It is impossible to exaggerate the advantages which interaction between the armies of India and Pakistan will ensure. It will be a confidence building measure in itself. More, it will provide a boost to the diplomatic process
A G NOORANI
[dropcap]D[/dropcap]espite their failure to break the impasse, the Pakistani and Indian foreign secretaries, Aizaz Chaudhry and S. Jaishankar, had what were called “frank and constructive” talks in New Delhi on April 26.
This only brings home the harm which the practice of stipulating conditions for talks inflicts on relations between Pakistan and India. These talks were in the time-honored tradition of a “bilateral meeting” held on “the sidelines” of “a multilateral” conference”; this time the Heart of Asia conference.
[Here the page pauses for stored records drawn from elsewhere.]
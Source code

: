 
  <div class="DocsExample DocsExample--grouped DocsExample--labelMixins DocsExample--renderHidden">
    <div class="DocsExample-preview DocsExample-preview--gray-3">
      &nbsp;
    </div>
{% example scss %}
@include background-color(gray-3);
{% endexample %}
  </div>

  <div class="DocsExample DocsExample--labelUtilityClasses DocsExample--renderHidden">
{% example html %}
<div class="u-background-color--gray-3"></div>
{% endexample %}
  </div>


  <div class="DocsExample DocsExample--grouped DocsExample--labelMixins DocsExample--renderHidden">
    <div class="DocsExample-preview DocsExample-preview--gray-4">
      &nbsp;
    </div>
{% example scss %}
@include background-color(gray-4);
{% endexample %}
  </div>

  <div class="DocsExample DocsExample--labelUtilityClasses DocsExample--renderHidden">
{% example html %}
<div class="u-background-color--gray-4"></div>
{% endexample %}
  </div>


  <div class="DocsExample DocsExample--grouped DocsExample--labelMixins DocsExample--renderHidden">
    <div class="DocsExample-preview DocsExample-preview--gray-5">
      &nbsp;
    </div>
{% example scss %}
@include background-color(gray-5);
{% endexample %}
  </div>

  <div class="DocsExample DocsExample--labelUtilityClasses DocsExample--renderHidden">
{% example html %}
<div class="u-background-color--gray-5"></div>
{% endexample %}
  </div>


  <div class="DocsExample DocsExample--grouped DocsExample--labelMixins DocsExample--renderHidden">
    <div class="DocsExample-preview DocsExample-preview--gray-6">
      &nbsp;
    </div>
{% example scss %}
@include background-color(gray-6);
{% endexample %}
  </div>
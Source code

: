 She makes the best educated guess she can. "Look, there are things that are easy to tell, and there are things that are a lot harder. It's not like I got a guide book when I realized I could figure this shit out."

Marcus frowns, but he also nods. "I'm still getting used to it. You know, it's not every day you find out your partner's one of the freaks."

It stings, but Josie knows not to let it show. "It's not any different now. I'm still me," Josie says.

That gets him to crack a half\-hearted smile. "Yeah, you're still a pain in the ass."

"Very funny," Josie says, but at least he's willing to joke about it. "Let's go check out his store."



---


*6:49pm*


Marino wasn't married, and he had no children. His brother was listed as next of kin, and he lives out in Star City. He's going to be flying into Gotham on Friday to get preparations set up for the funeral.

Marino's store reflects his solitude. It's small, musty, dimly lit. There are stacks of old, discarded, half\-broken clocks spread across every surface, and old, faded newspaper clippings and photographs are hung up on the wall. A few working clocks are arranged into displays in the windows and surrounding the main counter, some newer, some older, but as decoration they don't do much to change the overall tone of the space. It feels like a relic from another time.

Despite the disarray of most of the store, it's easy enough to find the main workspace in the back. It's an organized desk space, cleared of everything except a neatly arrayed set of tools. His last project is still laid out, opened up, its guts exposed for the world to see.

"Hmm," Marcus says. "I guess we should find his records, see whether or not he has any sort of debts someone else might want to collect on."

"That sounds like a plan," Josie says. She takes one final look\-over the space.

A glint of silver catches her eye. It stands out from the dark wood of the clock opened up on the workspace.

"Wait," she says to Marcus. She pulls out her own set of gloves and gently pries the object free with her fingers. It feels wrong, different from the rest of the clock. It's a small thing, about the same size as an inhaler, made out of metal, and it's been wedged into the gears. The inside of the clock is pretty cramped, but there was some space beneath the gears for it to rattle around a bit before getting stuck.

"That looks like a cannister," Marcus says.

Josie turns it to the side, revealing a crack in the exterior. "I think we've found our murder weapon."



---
The hideous jargon that has become the staple of discourse in South Asian diplomacy is of a piece with the immature sulk that characterizes that diplomacy. The annual session of the UN General Assembly, the Saarc summit and similar “multilateral” jamborees provide convenient occasions for “bilateral” exchanges without loss of face.
The Comprehensive Bilateral Dialogue is in deep freeze despite the announcement of its resumption by the foreign ministers in Islamabad last December. India’s grievances on the terrorist attack on the Pathankot air base are valid. Their gravity cannot be exaggerated. India was perfectly justified in raising the issue at the talks. What is ill-advised is making resolution of such issues a precondition to the talks.
It is time to give a thought to the utter wastefulness of diplomacy by sulk. Stand-offs do not last; they only invite American pressures for resumption of talks, which neither India nor Pakistan can resist for long.
Countries interact with each other at different levels. There are layers of interaction — diplomatic, trade, cultural — “people-to-people” — intellectual, intelligence and military; ranging all the way from the public to covert contacts.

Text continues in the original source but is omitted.